More details to come.
About Wapikoni Mobile
Wapikoni Mobile travels to Aboriginal communities providing workshops for First Nations youth that allow them to master digital tools by directing short films and musical works. During each stopover, “mentor filmmakers” welcome and train thirty young participants during all stages of implementation.
In numbers
- Mobile studios fully equipped with cutting-edge technology that travel to Indigenous communities.
- In Canada: 76 communities from 14 different nations were visited.
- Abroad: 45 communities from 11 different nations were visited.
- Since its inception, 5,000 participants were trained or initiated to documentary film or musical recording; 300 to 500 new participants each year.

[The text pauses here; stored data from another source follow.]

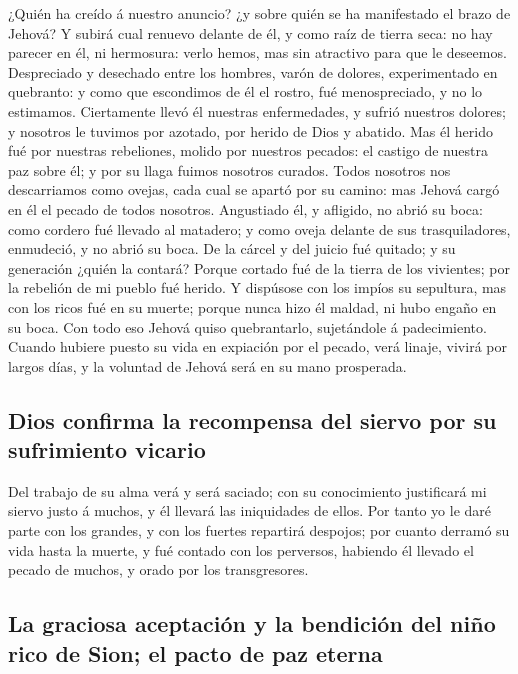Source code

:  ¿Quién ha creído á nuestro anuncio? ¿y sobre quién se ha
manifestado el brazo de Jehová?  Y subirá cual renuevo
delante de él, y como raíz de tierra seca: no hay parecer en él, ni
hermosura: verlo hemos, mas sin atractivo para que le deseemos.
 Despreciado y desechado entre los hombres, varón de
dolores, experimentado en quebranto: y como que escondimos de él el
rostro, fué menospreciado, y no lo estimamos.  Ciertamente
llevó él nuestras enfermedades, y sufrió nuestros dolores; y nosotros le
tuvimos por azotado, por herido de Dios y abatido.  Mas él
herido fué por nuestras rebeliones, molido por nuestros pecados: el
castigo de nuestra paz sobre él; y por su llaga fuimos nosotros curados.
 Todos nosotros nos descarriamos como ovejas, cada cual se
apartó por su camino: mas Jehová cargó en él el pecado de todos
nosotros.  Angustiado él, y afligido, no abrió su boca: como
cordero fué llevado al matadero; y como oveja delante de sus
trasquiladores, enmudeció, y no abrió su boca.  De la cárcel
y del juicio fué quitado; y su generación ¿quién la contará? Porque
cortado fué de la tierra de los vivientes; por la rebelión de mi pueblo
fué herido.  Y dispúsose con los impíos su sepultura, mas
con los ricos fué en su muerte; porque nunca hizo él maldad, ni hubo
engaño en su boca.  Con todo eso Jehová quiso quebrantarlo,
sujetándole á padecimiento. Cuando hubiere puesto su vida en expiación
por el pecado, verá linaje, vivirá por largos días, y la voluntad de
Jehová será en su mano prosperada.

\hypertarget{dios-confirma-la-recompensa-del-siervo-por-su-sufrimiento-vicario}{%
\subsection{Dios confirma la recompensa del siervo por su sufrimiento
vicario}\label{dios-confirma-la-recompensa-del-siervo-por-su-sufrimiento-vicario}}

 Del trabajo de su alma verá y será saciado; con su
conocimiento justificará mi siervo justo á muchos, y él llevará las
iniquidades de ellos.  Por tanto yo le daré parte con los
grandes, y con los fuertes repartirá despojos; por cuanto derramó su
vida hasta la muerte, y fué contado con los perversos, habiendo él
llevado el pecado de muchos, y orado por los transgresores.

\hypertarget{la-graciosa-aceptaciuxf3n-y-la-bendiciuxf3n-del-niuxf1o-rico-de-sion-el-pacto-de-paz-eterna}{%
\subsection{La graciosa aceptación y la bendición del niño rico de Sion;
el pacto de paz
eterna}\label{la-graciosa-aceptaciuxf3n-y-la-bendiciuxf3n-del-niuxf1o-rico-de-sion-el-pacto-de-paz-eterna}}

- 70 short films and 30 musical recordings created every year in Canada and abroad.
- A one-of-a-kind collection that is unique in the world, featuring over 1,295 films and 817 musical recordings; exceptional Indigenous cultural heritage.
- 193 awards and mentions earned in prestigious national and international festivals.
- Numerous distinctions awarded to Wapikoni Mobile such as the 2014 Intercultural Innovation Award from the United Nations Alliance of Civilizations (UNAOC) and the BMW Group, the 2011 Rights and Freedoms Prize, the Honorable Mention Award at Plural +, a festival organized by UNAOC and the International Organization for Migration (IOM), and the 28th Grand Prize of the Montreal Council of Arts, film category.
- The mobile studios travel thousands of kilometres each year, visiting new communities.
- A non-profit organization and a registered charitable organization that employs a dozen people in its administrative offices and approximately 60 contractual field workers, a half of them Indigenous.